#### About this exercise
Below are some records; return each one exactly as written.

Start of Block

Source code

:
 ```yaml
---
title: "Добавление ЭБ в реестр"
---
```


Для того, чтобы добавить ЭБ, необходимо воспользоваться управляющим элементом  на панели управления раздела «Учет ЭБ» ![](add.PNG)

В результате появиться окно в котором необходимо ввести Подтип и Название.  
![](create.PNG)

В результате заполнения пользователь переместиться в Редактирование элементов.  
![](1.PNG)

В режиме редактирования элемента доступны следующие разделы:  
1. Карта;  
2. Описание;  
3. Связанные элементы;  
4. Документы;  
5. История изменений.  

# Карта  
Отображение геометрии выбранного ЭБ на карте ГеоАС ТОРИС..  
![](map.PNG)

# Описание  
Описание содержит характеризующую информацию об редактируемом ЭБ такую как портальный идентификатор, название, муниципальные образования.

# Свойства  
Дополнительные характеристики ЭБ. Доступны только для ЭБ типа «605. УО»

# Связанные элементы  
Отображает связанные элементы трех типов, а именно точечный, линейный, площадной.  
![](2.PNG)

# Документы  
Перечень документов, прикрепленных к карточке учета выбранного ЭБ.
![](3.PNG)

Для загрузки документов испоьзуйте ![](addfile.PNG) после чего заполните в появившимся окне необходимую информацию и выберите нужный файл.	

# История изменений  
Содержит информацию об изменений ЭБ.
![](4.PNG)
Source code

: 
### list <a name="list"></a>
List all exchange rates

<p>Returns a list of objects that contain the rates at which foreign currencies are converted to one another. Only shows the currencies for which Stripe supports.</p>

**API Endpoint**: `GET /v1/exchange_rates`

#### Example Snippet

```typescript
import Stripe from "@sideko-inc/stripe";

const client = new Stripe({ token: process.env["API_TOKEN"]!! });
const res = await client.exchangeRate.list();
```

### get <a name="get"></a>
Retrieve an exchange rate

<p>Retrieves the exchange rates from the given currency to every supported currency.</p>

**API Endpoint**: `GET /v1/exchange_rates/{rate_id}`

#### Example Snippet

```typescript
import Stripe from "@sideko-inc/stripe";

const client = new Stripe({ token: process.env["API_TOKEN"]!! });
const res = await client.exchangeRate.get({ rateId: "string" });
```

End of Block

#### Completed exercise
Source code

:
 ```yaml
---
title: "Добавление ЭБ в реестр"
---
```


Для того, чтобы добавить ЭБ, необходимо воспользоваться управляющим элементом  на панели управления раздела «Учет ЭБ» ![](add.PNG)

В результате появиться окно в котором необходимо ввести Подтип и Название.  
![](create.PNG)

В результате заполнения пользователь переместиться в Редактирование элементов.  
![](1.PNG)

В режиме редактирования элемента доступны следующие разделы:  
1. Карта;  
2. Описание;  
3. Связанные элементы;  
4. Документы;  
5. История изменений.  

# Карта  
Отображение геометрии выбранного ЭБ на карте ГеоАС ТОРИС..  
![](map.PNG)

# Описание  
Описание содержит характеризующую информацию об редактируемом ЭБ такую как портальный идентификатор, название, муниципальные образования.

# Свойства  
Дополнительные характеристики ЭБ. Доступны только для ЭБ типа «605. УО»

# Связанные элементы  
Отображает связанные элементы трех типов, а именно точечный, линейный, площадной.  
![](2.PNG)

# Документы  
Перечень документов, прикрепленных к карточке учета выбранного ЭБ.
![](3.PNG)

Для загрузки документов испоьзуйте ![](addfile.PNG) после чего заполните в появившимся окне необходимую информацию и выберите нужный файл.	

# История изменений  
Содержит информацию об изменений ЭБ.
![](4.PNG)
Source code

: 
### list <a name="list"></a>
List all exchange rates

<p>Returns a list of objects that contain the rates at which foreign currencies are converted to one another. Only shows the currencies for which Stripe supports.</p>

**API Endpoint**: `GET /v1/exchange_rates`

#### Example Snippet

```typescript
import Stripe from "@sideko-inc/stripe";

const client = new Stripe({ token: process.env["API_TOKEN"]!! });
const res = await client.exchangeRate.list();
```

### get <a name="get"></a>
Retrieve an exchange rate

<p>Retrieves the exchange rates from the given currency to every supported currency.</p>

**API Endpoint**: `GET /v1/exchange_rates/{rate_id}`

#### Example Snippet

```typescript
import Stripe from "@sideko-inc/stripe";

const client = new Stripe({ token: process.env["API_TOKEN"]!! });
const res = await client.exchangeRate.get({ rateId: "string" });
```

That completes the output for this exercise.